The (insert critical company process here) server has gone down and needs to be fixed immediately. You shrug on your clothes and start the trek into work, knowing the server was working fine yesterday and is somehow broken today.
It's a situation every long-time IT veteran has found themselves in, and one that can potentially be avoided if proper ITIL focused change management is paid attention to. In our above scenario let's assume the change management process was not followed and as a result, a previous software update wasn’t properly cross-checked. This then caused the server failure the following day when everything came online. Efficient monitoring of the dizzying number of interactions between seemingly unrelated systems is just one small advantage of using a good change management process. While change management software and a CMDB can help alleviate these concerns, a more concrete plan is needed for the long-term.
The goal of change management is to reduce the amount of downtime for critical IT services. This is especially relevant for services that are crucial to the day-to-day operations of the business. While change management can be implemented for just about any service, system, or software, it is particularly important that these high-value systems take advantage of it to prevent long outages in service.
What Goes Into Change Management?
There are several steps inchange management that categorize where each change fits into the existing infrastructure and how it should be addressed. When using ITIL guidelines for change management, the following types of changes are outlined:
- Normal Change – Generated by an organization or individual that requested the change. These are infrequent changes that may be wider in scope than standard changes or may affect a crucial piece of hardware or software. Normal changes generally require a specific set of change management procedures be followed and will include the need for prior approval.
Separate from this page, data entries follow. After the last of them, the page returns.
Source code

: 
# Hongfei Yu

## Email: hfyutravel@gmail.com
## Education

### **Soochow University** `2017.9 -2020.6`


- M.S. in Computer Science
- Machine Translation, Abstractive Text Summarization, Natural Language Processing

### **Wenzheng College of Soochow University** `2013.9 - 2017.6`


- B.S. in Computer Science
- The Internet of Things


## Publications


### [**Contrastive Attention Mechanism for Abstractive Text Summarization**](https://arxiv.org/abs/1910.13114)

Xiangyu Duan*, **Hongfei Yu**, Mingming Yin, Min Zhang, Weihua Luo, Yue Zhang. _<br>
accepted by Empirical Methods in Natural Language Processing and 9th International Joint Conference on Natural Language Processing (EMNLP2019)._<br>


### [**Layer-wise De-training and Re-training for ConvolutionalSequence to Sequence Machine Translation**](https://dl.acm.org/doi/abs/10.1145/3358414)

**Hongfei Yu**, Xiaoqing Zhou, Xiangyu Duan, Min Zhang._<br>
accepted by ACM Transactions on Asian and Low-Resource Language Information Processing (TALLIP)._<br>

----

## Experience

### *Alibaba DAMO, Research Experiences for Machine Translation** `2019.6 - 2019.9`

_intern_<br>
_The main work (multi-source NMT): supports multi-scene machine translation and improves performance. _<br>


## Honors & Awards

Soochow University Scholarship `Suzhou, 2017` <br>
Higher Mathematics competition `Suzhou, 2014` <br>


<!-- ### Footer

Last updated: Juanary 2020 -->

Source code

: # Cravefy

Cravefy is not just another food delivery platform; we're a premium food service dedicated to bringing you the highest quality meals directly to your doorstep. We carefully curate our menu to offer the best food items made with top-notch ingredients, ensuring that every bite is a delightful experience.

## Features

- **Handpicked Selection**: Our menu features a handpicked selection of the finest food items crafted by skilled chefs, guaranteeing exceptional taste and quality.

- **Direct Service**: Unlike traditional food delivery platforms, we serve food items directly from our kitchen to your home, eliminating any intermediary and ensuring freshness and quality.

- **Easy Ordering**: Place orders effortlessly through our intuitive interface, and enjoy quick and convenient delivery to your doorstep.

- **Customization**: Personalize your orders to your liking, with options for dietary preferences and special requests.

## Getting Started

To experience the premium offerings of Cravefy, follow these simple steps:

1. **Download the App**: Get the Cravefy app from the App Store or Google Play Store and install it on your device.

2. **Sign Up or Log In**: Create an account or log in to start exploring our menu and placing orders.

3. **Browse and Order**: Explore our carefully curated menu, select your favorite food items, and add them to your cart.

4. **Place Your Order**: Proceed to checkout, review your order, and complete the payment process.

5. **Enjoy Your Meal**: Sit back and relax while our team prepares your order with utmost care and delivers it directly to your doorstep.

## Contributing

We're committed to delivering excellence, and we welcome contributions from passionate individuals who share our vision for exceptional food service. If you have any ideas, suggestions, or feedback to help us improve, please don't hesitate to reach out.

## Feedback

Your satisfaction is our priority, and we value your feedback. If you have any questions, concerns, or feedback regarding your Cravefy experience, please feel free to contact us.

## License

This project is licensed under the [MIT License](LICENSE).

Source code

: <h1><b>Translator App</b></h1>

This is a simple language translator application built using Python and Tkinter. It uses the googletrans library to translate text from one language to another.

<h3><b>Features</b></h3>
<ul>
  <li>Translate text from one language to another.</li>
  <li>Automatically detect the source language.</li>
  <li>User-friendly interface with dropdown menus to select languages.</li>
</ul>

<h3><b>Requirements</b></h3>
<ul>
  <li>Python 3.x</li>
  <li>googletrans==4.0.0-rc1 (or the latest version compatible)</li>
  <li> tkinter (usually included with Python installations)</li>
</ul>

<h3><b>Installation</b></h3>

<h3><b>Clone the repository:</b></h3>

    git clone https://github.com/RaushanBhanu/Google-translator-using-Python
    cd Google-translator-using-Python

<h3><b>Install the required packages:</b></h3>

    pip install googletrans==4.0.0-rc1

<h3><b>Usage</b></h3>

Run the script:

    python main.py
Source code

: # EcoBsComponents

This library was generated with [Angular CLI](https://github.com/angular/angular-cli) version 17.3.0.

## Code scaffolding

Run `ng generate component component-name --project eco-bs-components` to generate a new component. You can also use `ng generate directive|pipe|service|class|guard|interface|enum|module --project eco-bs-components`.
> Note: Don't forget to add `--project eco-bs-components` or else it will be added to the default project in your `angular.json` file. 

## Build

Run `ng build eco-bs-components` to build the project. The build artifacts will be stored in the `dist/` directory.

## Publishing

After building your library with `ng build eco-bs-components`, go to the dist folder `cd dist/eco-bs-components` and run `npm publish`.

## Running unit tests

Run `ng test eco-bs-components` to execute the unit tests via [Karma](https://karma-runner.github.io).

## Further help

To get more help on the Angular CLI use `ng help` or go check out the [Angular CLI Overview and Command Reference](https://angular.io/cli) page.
- Standard Change – An already authorized change that includes an existing and accepted procedure to request said change. These should be the most frequent changes taking place on a regular basis and include simple things like updates and maintenance. These are low-risk changes that are unlikely to cause any problems while being implemented. Activities that fall into the standard change category should be well-documented procedures like server reboots to avoid unnecessary downtime.
- Emergency Change - Any change that needs to happen immediately. These changes will usually skip an official approval process, but still need to be properly vetted prior to being executed or risk creating larger. It's also essential that any change procedures that take place during an emergency change are well-documented so that a report can be generated afterward.
Normal Changes – The Cornerstone of Change Management
Often, normal changes will have the biggest impact on resources and the business that they are attached to. In order to be successfully implemented, normal changes require special attention and approval to ensure they don't interfere with other critical systems within the business. It's hugely beneficial to utilize some kind of CMDB tracking to help facilitate normal changes, as the dependency focused CMDB will make reviewing normal changes much faster.
Normal changes will go through several steps when following ITIL guidelines:
- Define and seek approval for the development of the required change.
- Plan for the change. Depending on the exact change taking place, this could mean a variety of things from code changes to hardware troubleshooting. Do everything possible to ensure a smooth change by developing a plan in advance.
- Test the above-mentioned plan to further reduce the chance of something going wrong.
- Create a schedule for the change and begin seeking official approval for it to take place.
- Full review of the change by a review board.
- Document the changes themselves in the existing CMDB.
- Perform the change and ensure that it has been implemented successfully.
This is just a rough outline laid out by ITIL guidelines. Each change management procedure should be tailored to fit your business or department for best results.
Implementing a New Change Management Procedure or Overhauling an Existing One
When attempting to introduce change management into your organization or department, it's important to have the approval and backing of other departments and management. Good change management will require a concerted effort from multiple branches of a business in order to function properly.
You can help this process along by outlining exactly what your own change management process will be, who will need to be involved in the process review, and how the changes themselves will be executed. It's crucial to make sure that at each step in the process, the procedure itself doesn't become overly complex, or it's unlikely it will gain traction.
Once the process itself has been implemented, be sure to continue tracking the effectiveness of the system and make changes as needed. Be flexible in your planning and design while also maintaining a set of guidelines to use when moving forward.
A Little Planning Goes a Long Way
Most businesses already have some form of change management procedure in place, whether they know it or not. Implementing a formal structured plan for change management will increase the likelihood that these procedures are followed carefully and reduce the chance of a catastrophic loss in service during a change. With a minimal amount of effort, you can take advantage of a dedicated change management procedure and avoid the pitfalls associated with not having one in place!